YAVA Ambari ver 2.2 - Getting Started
1.Introduction
YAVA Data Management Platform, or commonly referred to YAVA is the distribution of Hadoop for big data management with Hadoop cluster management and monitoring. YAVA is one of the Hadoop distros developed and supported by our experts at Labs247.

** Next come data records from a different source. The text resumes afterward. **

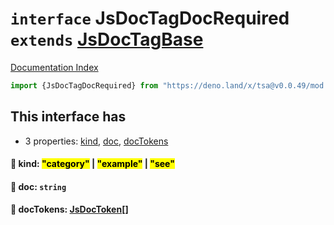 # `interface` JsDocTagDocRequired `extends` [JsDocTagBase](../interface.JsDocTagBase/README.md)

[Documentation Index](../README.md)

```ts
import {JsDocTagDocRequired} from "https://deno.land/x/tsa@v0.0.49/mod.ts"
```

## This interface has

- 3 properties:
[kind](#-kind-category--example--see),
[doc](#-doc-string),
[docTokens](#-doctokens-jsdoctoken)


#### 📄 kind: <mark>"category"</mark> | <mark>"example"</mark> | <mark>"see"</mark>



#### 📄 doc: `string`



#### 📄 docTokens: [JsDocToken](../interface.JsDocToken/README.md)\[]



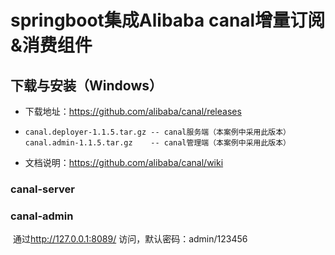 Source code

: # springboot集成Alibaba canal增量订阅&消费组件
## 下载与安装（Windows）

- 下载地址：https://github.com/alibaba/canal/releases

- ```text
  canal.deployer-1.1.5.tar.gz -- canal服务端（本案例中采用此版本）
  canal.admin-1.1.5.tar.gz    -- canal管理端（本案例中采用此版本）
  ```

- 文档说明：https://github.com/alibaba/canal/wiki

### canal-server

### canal-admin

 通过<http://127.0.0.1:8089/> 访问，默认密码：admin/123456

This section describes the information and tools that will be used to install YAVA SandBox using VirtualBox, and tutorial on how to use YAYA Sandbox. This section also contains tutorial on how to run HGrid247 on Yava, and some basic tutorials on how to use MapReduce, Hive and Hbase, including creating a user, and create, delete, or edit the database.
2.Sandbox Installation
2.1.Prerequisites
- YAVA Sandbox can be through: yava.labs247.id/download_box
- VirtualBox 5.1.x
- 8 GB RAM
- 20 GB Hard disk storage
2.2.Yava Sandbox Installation
To install YAVA SandBox in VirtualBox, complete the following steps:
- In the VirtualBox Manager click the New button to create a new virtual machine.
Figure 1. Create New
- Set your virtual machine name and select Linux as OS type. Choose Red Hat (64-bit) as OS version for the YAYA SandBox
Figure 2. Input Name, Select Type and Version
- Set the amount of memory for the VM, minimum xx GB
Figure 3. Set Memory
- Now you will be prompted to create a virtual hard disk. This is an important step in running your .vmdk file. Select the option ‘Use existing hard disk’ and click the “Choose a virtual hard disk file
Figure 4. Import File VMDK
- In the file selection window that opens up browse and select the .vmdk file you wish to open.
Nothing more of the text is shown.